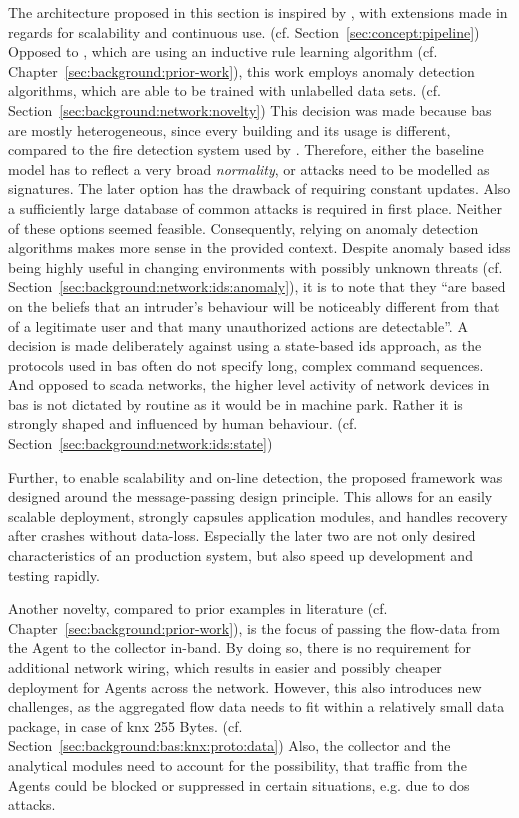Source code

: The architecture proposed in this section is inspired by \textcite{Pan2014}, with extensions made in regards for scalability and continuous use. (cf. Section~\ref{sec:concept:pipeline})
Opposed to \textcite{Pan2014}, which are using an inductive rule learning algorithm (cf. Chapter~\ref{sec:background:prior-work}), this work employs anomaly detection algorithms, which are able to be trained with unlabelled data sets. (cf. Section~\ref{sec:background:network:novelty})
This decision was made because \gls{bas} are mostly heterogeneous, since every building and its usage is different, compared to the fire detection system used by \textcite{Pan2014}.
Therefore, either the baseline model has to reflect a very broad \emph{normality}, or attacks need to be modelled as signatures. The later option has the drawback of requiring constant updates. Also a sufficiently large database of common attacks is required in first place.
Neither of these options seemed feasible.
Consequently, relying on anomaly detection algorithms makes more sense in the provided context.
Despite anomaly based \glspl{ids} being highly useful in changing environments with possibly unknown threats (cf. Section~\ref{sec:background:network:ids:anomaly}), it is to note that they \enquote{are based on the beliefs that an intruder's behaviour will be noticeably different from that of a legitimate user and that many unauthorized actions are detectable}. \parencite{Mukherjee1994,Yang2006}
A decision is made deliberately against using a state-based \gls{ids} approach, as the protocols used in \gls{bas} often do not specify long, complex command sequences. And opposed to \gls{scada} networks, the higher level activity of network devices in \gls{bas} is not dictated by routine as it would be in machine park. Rather it is strongly shaped and influenced by human behaviour. (cf. Section~\ref{sec:background:network:ids:state})

Further, to enable scalability and on-line detection, the proposed framework was designed around the message-passing design principle.
This allows for an easily scalable deployment, strongly capsules application modules, and handles recovery after crashes without data-loss.
Especially the later two are not only desired characteristics of an production system, but also speed up development and testing rapidly.

Another novelty, compared to prior examples in literature (cf. Chapter~\ref{sec:background:prior-work}), is the focus of passing the flow-data from the Agent to the collector in-band. By doing so, there is no requirement for additional network wiring, which results in easier and possibly cheaper deployment for Agents across the network.
However, this also introduces new challenges, as the aggregated flow data needs to fit within a relatively small data package, in case of \gls{knx} 255 Bytes. (cf. Section~\ref{sec:background:bas:knx:proto:data})
Also, the collector and the analytical modules need to account for the possibility, that traffic from the Agents could be blocked or suppressed in certain situations, e.g. due to \gls{dos} attacks.

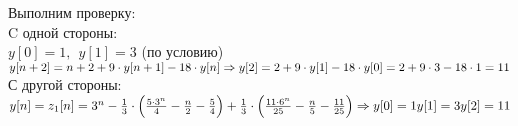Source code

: Выполним проверку:\\[1mm]

C одной стороны:\\[1mm]
$y[0] = 1, \ \ y[1] = 3$ (по условию) \\[1mm]
$y[n+2] = n + 2 + 9 \cdot y[n+1] - 18 \cdot y[n] \Rightarrow \\[1mm] y[2] = 2 + 9 \cdot y[1] - 18 \cdot y[0] = 2 + 9 \cdot 3 - 18 \cdot 1 = 11$\\[1mm]

С другой стороны:\\[1mm]
$y[n] = z_1[n] = 3^n -\frac{1}{3} \cdot \Big ( \frac{5 \cdot 3^n}{4} - \frac{n}{2} - \frac{5}{4} \Big ) + \frac{1}{3} \cdot \Big ( \frac{11 \cdot 6^n}{25} - \frac{n}{5} - \frac{11}{25} \Big ) \Rightarrow \\[1mm]
y[0] = 1\\[1mm]
y[1] = 3\\[1mm]
y[2] = 11$


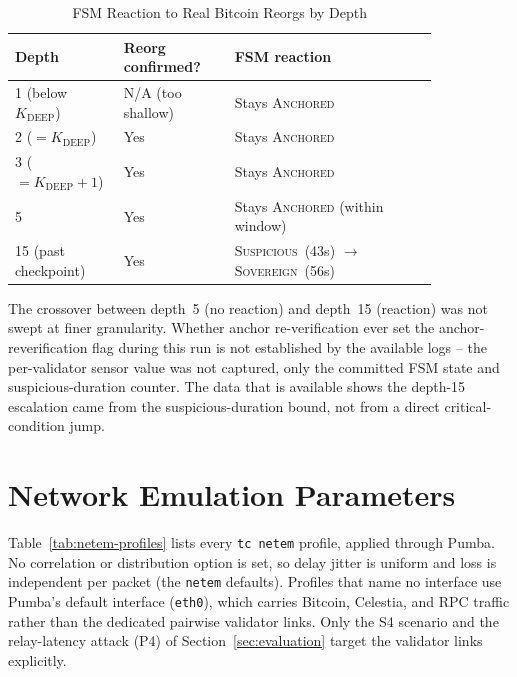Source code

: \begin{table}[h]
\caption{FSM Reaction to Real Bitcoin Reorgs by Depth}
\label{tab:reorg}
\centering
\scriptsize
\begin{tabular}{@{}p{0.16\linewidth}p{0.24\linewidth}p{0.44\linewidth}@{}}
\toprule
\textbf{Depth} & \textbf{Reorg confirmed?} & \textbf{FSM reaction} \\
\midrule
1 (below $K_{\text{DEEP}}$) & N/A (too shallow) & Stays \textsc{Anchored} \\
2 ($=K_{\text{DEEP}}$)      & Yes & Stays \textsc{Anchored} \\
3 ($=K_{\text{DEEP}}{+}1$)  & Yes & Stays \textsc{Anchored} \\
5                           & Yes & Stays \textsc{Anchored} (within window) \\
15 (past checkpoint)        & Yes & \textsc{Suspicious}~(43s) $\to$ \textsc{Sovereign}~(56s) \\
\bottomrule
\end{tabular}
\end{table}

The crossover between depth~5 (no reaction) and depth~15 (reaction) was
not swept at finer granularity. Whether anchor re-verification ever set the
anchor-reverification flag during this run is not established by the
available logs -- the per-validator sensor value was not captured, only the
committed FSM state and suspicious-duration counter. The data that is
available shows the depth-15 escalation came from the suspicious-duration
bound, not from a direct critical-condition jump.

\FloatBarrier
\section{Network Emulation Parameters}
\label{app:netem}

Table~\ref{tab:netem-profiles} lists every \texttt{tc netem} profile, applied
through Pumba. No correlation or distribution option is set, so delay jitter
is uniform and loss is independent per packet (the \texttt{netem} defaults).
Profiles that name no interface use Pumba's default interface
(\texttt{eth0}), which carries Bitcoin, Celestia, and RPC traffic rather than
the dedicated pairwise validator links. Only the S4 scenario and the relay-latency attack (P4) of
Section~\ref{sec:evaluation} target the validator links explicitly.

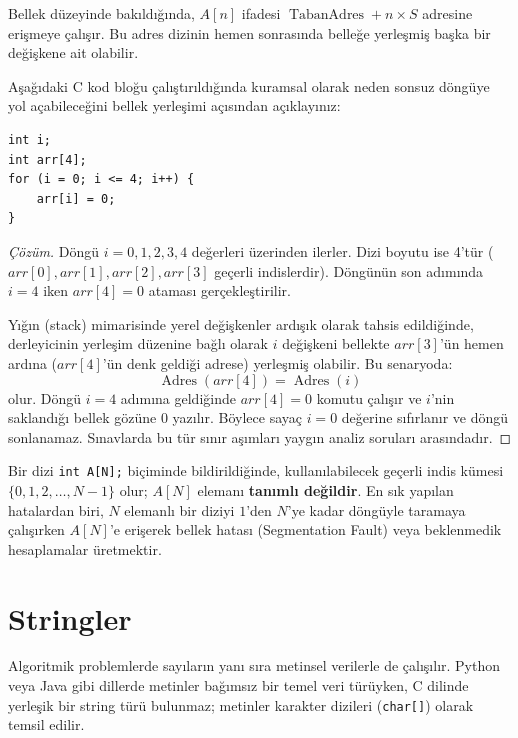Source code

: Bellek düzeyinde bakıldığında, $A[n]$ ifadesi $\operatorname{TabanAdres} + n \times S$ adresine erişmeye çalışır. Bu adres dizinin hemen sonrasında belleğe yerleşmiş başka bir değişkene ait olabilir.

\begin{example}
Aşağıdaki C kod bloğu çalıştırıldığında kuramsal olarak neden sonsuz döngüye yol açabileceğini bellek yerleşimi açısından açıklayınız:
\begin{lstlisting}[language=CTemel]
int i;
int arr[4];
for (i = 0; i <= 4; i++) {
    arr[i] = 0;
}
\end{lstlisting}
\end{example}

\begin{proof}[Çözüm]
Döngü $i = 0, 1, 2, 3, 4$ değerleri üzerinden ilerler. Dizi boyutu ise 4'tür ($arr[0], arr[1], arr[2], arr[3]$ geçerli indislerdir). Döngünün son adımında $i = 4$ iken $arr[4] = 0$ ataması gerçekleştirilir.

Yığın (stack) mimarisinde yerel değişkenler ardışık olarak tahsis edildiğinde, derleyicinin yerleşim düzenine bağlı olarak $i$ değişkeni bellekte $arr[3]$'ün hemen ardına ($arr[4]$'ün denk geldiği adrese) yerleşmiş olabilir. Bu senaryoda:
\[
\operatorname{Adres}(arr[4]) = \operatorname{Adres}(i)
\]
olur. Döngü $i=4$ adımına geldiğinde $arr[4] = 0$ komutu çalışır ve $i$'nin saklandığı bellek gözüne $0$ yazılır. Böylece sayaç $i = 0$ değerine sıfırlanır ve döngü sonlanamaz. Sınavlarda bu tür sınır aşımları yaygın analiz soruları arasındadır.
\end{proof}

\begin{caution}
Bir dizi \texttt{int A[N];} biçiminde bildirildiğinde, kullanılabilecek geçerli indis kümesi $\{0, 1, 2, \dots, N-1\}$ olur; $A[N]$ elemanı \textbf{tanımlı değildir}. En sık yapılan hatalardan biri, $N$ elemanlı bir diziyi $1$'den $N$'ye kadar döngüyle taramaya çalışırken $A[N]$'e erişerek bellek hatası (Segmentation Fault) veya beklenmedik hesaplamalar üretmektir.
\end{caution}

\section{Stringler}

Algoritmik problemlerde sayıların yanı sıra metinsel verilerle de çalışılır. Python veya Java gibi dillerde metinler bağımsız bir temel veri türüyken, C dilinde yerleşik bir string türü bulunmaz; metinler karakter dizileri (\texttt{char[]}) olarak temsil edilir.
== == ==
Your objective: Reproduce all the entries that precede this task, word for word, minus any pictures.

Result:
Source code

: The architecture proposed in this section is inspired by \textcite{Pan2014}, with extensions made in regards for scalability and continuous use. (cf. Section~\ref{sec:concept:pipeline})
Opposed to \textcite{Pan2014}, which are using an inductive rule learning algorithm (cf. Chapter~\ref{sec:background:prior-work}), this work employs anomaly detection algorithms, which are able to be trained with unlabelled data sets. (cf. Section~\ref{sec:background:network:novelty})
This decision was made because \gls{bas} are mostly heterogeneous, since every building and its usage is different, compared to the fire detection system used by \textcite{Pan2014}.
Therefore, either the baseline model has to reflect a very broad \emph{normality}, or attacks need to be modelled as signatures. The later option has the drawback of requiring constant updates. Also a sufficiently large database of common attacks is required in first place.
Neither of these options seemed feasible.
Consequently, relying on anomaly detection algorithms makes more sense in the provided context.
Despite anomaly based \glspl{ids} being highly useful in changing environments with possibly unknown threats (cf. Section~\ref{sec:background:network:ids:anomaly}), it is to note that they \enquote{are based on the beliefs that an intruder's behaviour will be noticeably different from that of a legitimate user and that many unauthorized actions are detectable}. \parencite{Mukherjee1994,Yang2006}
A decision is made deliberately against using a state-based \gls{ids} approach, as the protocols used in \gls{bas} often do not specify long, complex command sequences. And opposed to \gls{scada} networks, the higher level activity of network devices in \gls{bas} is not dictated by routine as it would be in machine park. Rather it is strongly shaped and influenced by human behaviour. (cf. Section~\ref{sec:background:network:ids:state})

Further, to enable scalability and on-line detection, the proposed framework was designed around the message-passing design principle.
This allows for an easily scalable deployment, strongly capsules application modules, and handles recovery after crashes without data-loss.
Especially the later two are not only desired characteristics of an production system, but also speed up development and testing rapidly.

Another novelty, compared to prior examples in literature (cf. Chapter~\ref{sec:background:prior-work}), is the focus of passing the flow-data from the Agent to the collector in-band. By doing so, there is no requirement for additional network wiring, which results in easier and possibly cheaper deployment for Agents across the network.
However, this also introduces new challenges, as the aggregated flow data needs to fit within a relatively small data package, in case of \gls{knx} 255 Bytes. (cf. Section~\ref{sec:background:bas:knx:proto:data})
Also, the collector and the analytical modules need to account for the possibility, that traffic from the Agents could be blocked or suppressed in certain situations, e.g. due to \gls{dos} attacks.

Source code

: Выполним проверку:\\[1mm]

C одной стороны:\\[1mm]
$y[0] = 1, \ \ y[1] = 3$ (по условию) \\[1mm]
$y[n+2] = n + 2 + 9 \cdot y[n+1] - 18 \cdot y[n] \Rightarrow \\[1mm] y[2] = 2 + 9 \cdot y[1] - 18 \cdot y[0] = 2 + 9 \cdot 3 - 18 \cdot 1 = 11$\\[1mm]

С другой стороны:\\[1mm]
$y[n] = z_1[n] = 3^n -\frac{1}{3} \cdot \Big ( \frac{5 \cdot 3^n}{4} - \frac{n}{2} - \frac{5}{4} \Big ) + \frac{1}{3} \cdot \Big ( \frac{11 \cdot 6^n}{25} - \frac{n}{5} - \frac{11}{25} \Big ) \Rightarrow \\[1mm]
y[0] = 1\\[1mm]
y[1] = 3\\[1mm]
y[2] = 11$


Source code

: \begin{table}[h]
\caption{FSM Reaction to Real Bitcoin Reorgs by Depth}
\label{tab:reorg}
\centering
\scriptsize
\begin{tabular}{@{}p{0.16\linewidth}p{0.24\linewidth}p{0.44\linewidth}@{}}
\toprule
\textbf{Depth} & \textbf{Reorg confirmed?} & \textbf{FSM reaction} \\
\midrule
1 (below $K_{\text{DEEP}}$) & N/A (too shallow) & Stays \textsc{Anchored} \\
2 ($=K_{\text{DEEP}}$)      & Yes & Stays \textsc{Anchored} \\
3 ($=K_{\text{DEEP}}{+}1$)  & Yes & Stays \textsc{Anchored} \\
5                           & Yes & Stays \textsc{Anchored} (within window) \\
15 (past checkpoint)        & Yes & \textsc{Suspicious}~(43s) $\to$ \textsc{Sovereign}~(56s) \\
\bottomrule
\end{tabular}
\end{table}

The crossover between depth~5 (no reaction) and depth~15 (reaction) was
not swept at finer granularity. Whether anchor re-verification ever set the
anchor-reverification flag during this run is not established by the
available logs -- the per-validator sensor value was not captured, only the
committed FSM state and suspicious-duration counter. The data that is
available shows the depth-15 escalation came from the suspicious-duration
bound, not from a direct critical-condition jump.

\FloatBarrier
\section{Network Emulation Parameters}
\label{app:netem}

Table~\ref{tab:netem-profiles} lists every \texttt{tc netem} profile, applied
through Pumba. No correlation or distribution option is set, so delay jitter
is uniform and loss is independent per packet (the \texttt{netem} defaults).
Profiles that name no interface use Pumba's default interface
(\texttt{eth0}), which carries Bitcoin, Celestia, and RPC traffic rather than
the dedicated pairwise validator links. Only the S4 scenario and the relay-latency attack (P4) of
Section~\ref{sec:evaluation} target the validator links explicitly.

Source code

: Bellek düzeyinde bakıldığında, $A[n]$ ifadesi $\operatorname{TabanAdres} + n \times S$ adresine erişmeye çalışır. Bu adres dizinin hemen sonrasında belleğe yerleşmiş başka bir değişkene ait olabilir.

\begin{example}
Aşağıdaki C kod bloğu çalıştırıldığında kuramsal olarak neden sonsuz döngüye yol açabileceğini bellek yerleşimi açısından açıklayınız:
\begin{lstlisting}[language=CTemel]
int i;
int arr[4];
for (i = 0; i <= 4; i++) {
    arr[i] = 0;
}
\end{lstlisting}
\end{example}

\begin{proof}[Çözüm]
Döngü $i = 0, 1, 2, 3, 4$ değerleri üzerinden ilerler. Dizi boyutu ise 4'tür ($arr[0], arr[1], arr[2], arr[3]$ geçerli indislerdir). Döngünün son adımında $i = 4$ iken $arr[4] = 0$ ataması gerçekleştirilir.

Yığın (stack) mimarisinde yerel değişkenler ardışık olarak tahsis edildiğinde, derleyicinin yerleşim düzenine bağlı olarak $i$ değişkeni bellekte $arr[3]$'ün hemen ardına ($arr[4]$'ün denk geldiği adrese) yerleşmiş olabilir. Bu senaryoda:
\[
\operatorname{Adres}(arr[4]) = \operatorname{Adres}(i)
\]
olur. Döngü $i=4$ adımına geldiğinde $arr[4] = 0$ komutu çalışır ve $i$'nin saklandığı bellek gözüne $0$ yazılır. Böylece sayaç $i = 0$ değerine sıfırlanır ve döngü sonlanamaz. Sınavlarda bu tür sınır aşımları yaygın analiz soruları arasındadır.
\end{proof}

\begin{caution}
Bir dizi \texttt{int A[N];} biçiminde bildirildiğinde, kullanılabilecek geçerli indis kümesi $\{0, 1, 2, \dots, N-1\}$ olur; $A[N]$ elemanı \textbf{tanımlı değildir}. En sık yapılan hatalardan biri, $N$ elemanlı bir diziyi $1$'den $N$'ye kadar döngüyle taramaya çalışırken $A[N]$'e erişerek bellek hatası (Segmentation Fault) veya beklenmedik hesaplamalar üretmektir.
\end{caution}

\section{Stringler}

Algoritmik problemlerde sayıların yanı sıra metinsel verilerle de çalışılır. Python veya Java gibi dillerde metinler bağımsız bir temel veri türüyken, C dilinde yerleşik bir string türü bulunmaz; metinler karakter dizileri (\texttt{char[]}) olarak temsil edilir.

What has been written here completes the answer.